NZ-amine	Amresco	J853-250G
Casamino acids	Sigma-Aldrich	22090-500G
PEG8000	Beyotime	ST483
Magnetic stirring apparatus	IKA	KMO2 basic
15 mL Eppendorf tube	Eppendorf	30122151	15 mL, sterile, bulk, 500pcs
Rnase	SIGMA	R4875-100MG
Dnase	SIGMA	D5319-500UG
Proteinase K	Amresco	0706-100MG
Biotinylated primers	Thermo Fisher Scientific	N/A
T4 DNA ligase, T4 DNA Ligase, Reaction Buffer (10x)	New England Biolabs	M0202
Coverslip	Thermo Fisher Scientific	22266882
Ethanol	Sinopharm Chemical Reagent Co.,Ltd	10009259
Potassium hydroxide (KOH)	Sigma-Aldrich	306568-100G
Acetone	Thermo Fisher Scientific	A949-4
H2SO4	Sinopharm Chemical Reagent Co.,Ltd	80120891	sulfuric acid
H2O2	Sinopharm Chemical Reagent Co.,Ltd	10011218	30% Hydrogen peroxide
Methanol	Sigma-Aldrich	322415-2L
Acetic acid	Sigma-Aldrich	V900798
APTES	Sigma-Aldrich	A3648
mPEG (methoxy-polyethylene glycol)	Lysan	mPEG-SVA-5000
biotin-PEG (biotin-polyethylene glycol)	Lysan	Biotin-PEG-SVA-5000
NaHCO3	Sigma-Aldrich	31437-500G
Vacuum desiccator	Tianjin Branch Billion Lung Experimental Equipment Co., Ltd.	IPC250-1
Vacuum sealer	MAGIC SEAL	WP300
Diamond-tipped glass scribe	ELECTRON MICROSCOPY SCIENCES	70036
Glass slide	Sail Brand	7101
Inlet tubing	SCI (Scientific Commodties INC.)	BB31695-PE/2	inner diameter 0.38 mm; outer diameter 1.09 mm.
Outlet tubing	SCI (Scientific Commodties INC.)	BB31695-PE/4	inner diameter 0.76 mm; outer diameter 1.22 mm.

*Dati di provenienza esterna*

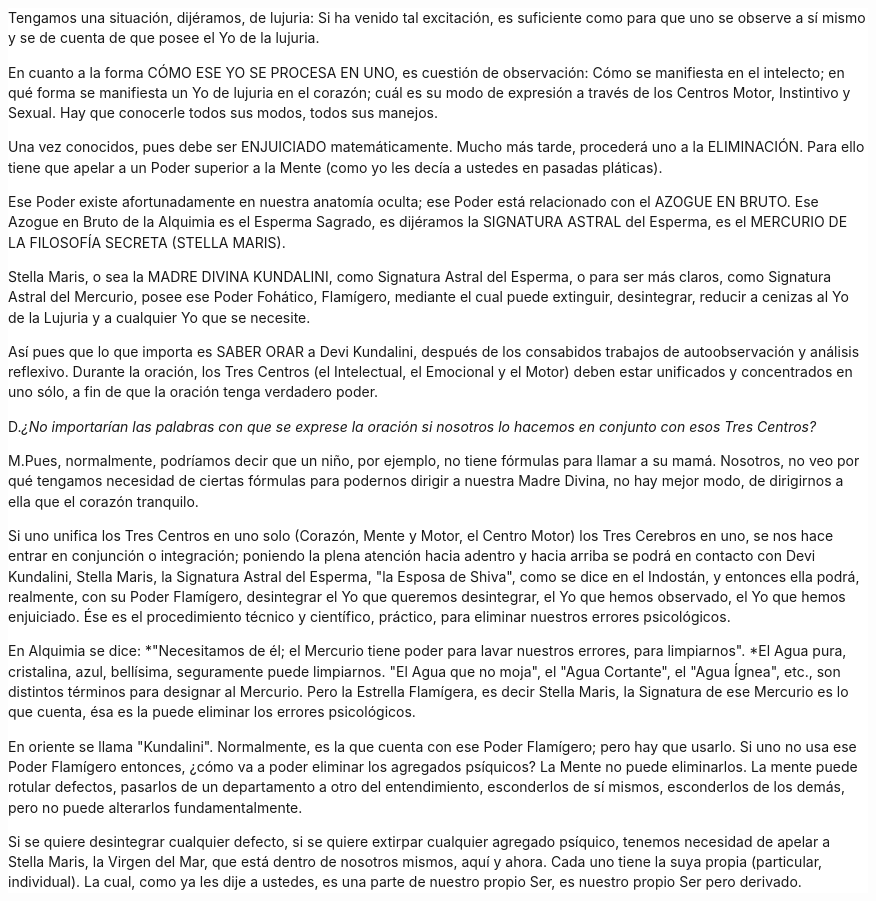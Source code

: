 Tengamos una situación, dijéramos, de lujuria: Si ha venido tal excitación, es suficiente como para que uno se observe a sí mismo y se de cuenta de que posee el Yo de la lujuria.

En cuanto a la forma CÓMO ESE YO SE PROCESA EN UNO, es cuestión de observación: Cómo se manifiesta en el intelecto; en qué forma se manifiesta un Yo de lujuria en el corazón; cuál es su modo de expresión a través de los Centros Motor, Instintivo y Sexual. Hay que conocerle todos sus modos, todos sus manejos.

Una vez conocidos, pues debe ser ENJUICIADO matemáticamente. Mucho más tarde, procederá uno a la ELIMINACIÓN. Para ello tiene que apelar a un Poder superior a la Mente (como yo les decía a ustedes en pasadas pláticas).

Ese Poder existe afortunadamente en nuestra anatomía oculta; ese Poder está relacionado con el AZOGUE EN BRUTO. Ese Azogue en Bruto de la Alquimia es el Esperma Sagrado, es dijéramos la SIGNATURA ASTRAL del Esperma, es el MERCURIO DE LA FILOSOFÍA SECRETA (STELLA MARIS).

Stella Maris, o sea la MADRE DIVINA KUNDALINI, como Signatura Astral del Esperma, o para ser más claros, como Signatura Astral del Mercurio, posee ese Poder Fohático, Flamígero, mediante el cual puede extinguir, desintegrar, reducir a cenizas al Yo de la Lujuria y a cualquier Yo que se necesite.

Así pues que lo que importa es SABER ORAR a Devi Kundalini, después de los consabidos trabajos de autoobservación y análisis reflexivo. Durante la oración, los Tres Centros (el Intelectual, el Emocional y el Motor) deben estar unificados y concentrados en uno sólo, a fin de que la oración tenga verdadero poder.

D.*¿No importarían las palabras con que se exprese la oración si nosotros lo hacemos en conjunto con esos Tres Centros?*

M.Pues, normalmente, podríamos decir que un niño, por ejemplo, no tiene fórmulas para llamar a su mamá. Nosotros, no veo por qué tengamos necesidad de ciertas fórmulas para podernos dirigir a nuestra Madre Divina, no hay mejor modo, de dirigirnos a ella que el corazón tranquilo.

Si uno unifica los Tres Centros en uno solo (Corazón, Mente y Motor, el Centro Motor) los Tres Cerebros en uno, se nos hace entrar en conjunción o integración; poniendo la plena atención hacia adentro y hacia arriba se podrá en contacto con Devi Kundalini, Stella Maris, la Signatura Astral del Esperma, "la Esposa de Shiva", como se dice en el Indostán, y entonces ella podrá, realmente, con su Poder Flamígero, desintegrar el Yo que queremos desintegrar, el Yo que hemos observado, el Yo que hemos enjuiciado. Ése es el procedimiento técnico y científico, práctico, para eliminar nuestros errores psicológicos.

En Alquimia se dice: *"Necesitamos de él; el Mercurio tiene poder para lavar nuestros errores, para limpiarnos". *El Agua pura, cristalina, azul, bellísima, seguramente puede limpiarnos. "El Agua que no moja", el "Agua Cortante", el "Agua Ígnea", etc., son distintos términos para designar al Mercurio. Pero la Estrella Flamígera, es decir Stella Maris, la Signatura de ese Mercurio es lo que cuenta, ésa es la puede eliminar los errores psicológicos.

En oriente se llama "Kundalini". Normalmente, es la que cuenta con ese Poder Flamígero; pero hay que usarlo. Si uno no usa ese Poder Flamígero entonces, ¿cómo va a poder eliminar los agregados psíquicos? La Mente no puede eliminarlos. La mente puede rotular defectos, pasarlos de un departamento a otro del entendimiento, esconderlos de sí mismos, esconderlos de los demás, pero no puede alterarlos fundamentalmente.

Si se quiere desintegrar cualquier defecto, si se quiere extirpar cualquier agregado psíquico, tenemos necesidad de apelar a Stella Maris, la Virgen del Mar, que está dentro de nosotros mismos, aquí y ahora. Cada uno tiene la suya propia (particular, individual). La cual, como ya les dije a ustedes, es una parte de nuestro propio Ser, es nuestro propio Ser pero derivado.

Double-sided tape	Sigma-Aldrich	GBL620001-1EA
Epoxy	LEAFTOP	9005	five minutes epoxy
Streptavidin	Sigma-Aldrich	S4762
Fluorescence Microscope	Olympus	IX71
Infusion/withdrawal programmable pump	Harvard apparatus	70-4504
532 nm laser	Coherent	Sapphire-532-50
640 nm laser	Coherent	OBIS-640-100
EMCCD Camera	Andor	DU-897E-CS0-BV
W-View Gemini Imaging splitting optics	Hamamatsu photonics K.K.	A12801-01
TIRF illumination system	Olympus	IX2-RFAEVA2
60×TIRF objective	Olympus	APON60XOTIRF
Quad-edge laser dichroic beamsplitter	Semrock	Di01-R405/488/ 532/635-25x36
Quad-band bandpass filter	Semrock	FF01-446/510/ 581/703-25
Dichroic beamsplitter	Semrock	FF649-Di01-25x36
Emission filter	Chroma Technology Corp	ET585/65m
Emission filter	Chroma Technology Corp	ET665lp
FocalCheck fluorescence, microscope test slide #1	Thermo Fisher Scientific	F36909
SYTOX Orange	Thermo Fisher Scientific	S11368
Qdot705 Streptavidin Conjugate	Thermo Fisher Scientific	Q10163MP	Store at 4 ºC, do not freeze.
ATP	Amresco	0220-25G	Prepare 200 mM ATP solution, using ddH2O, adjust pH to 7.0, and store 10 μL aliquots at -20 ºC.
DTT	Amresco	M109-5G	Prepare 1 M solution using ddH2O, and store 10 μl aliquots at -20 ºC.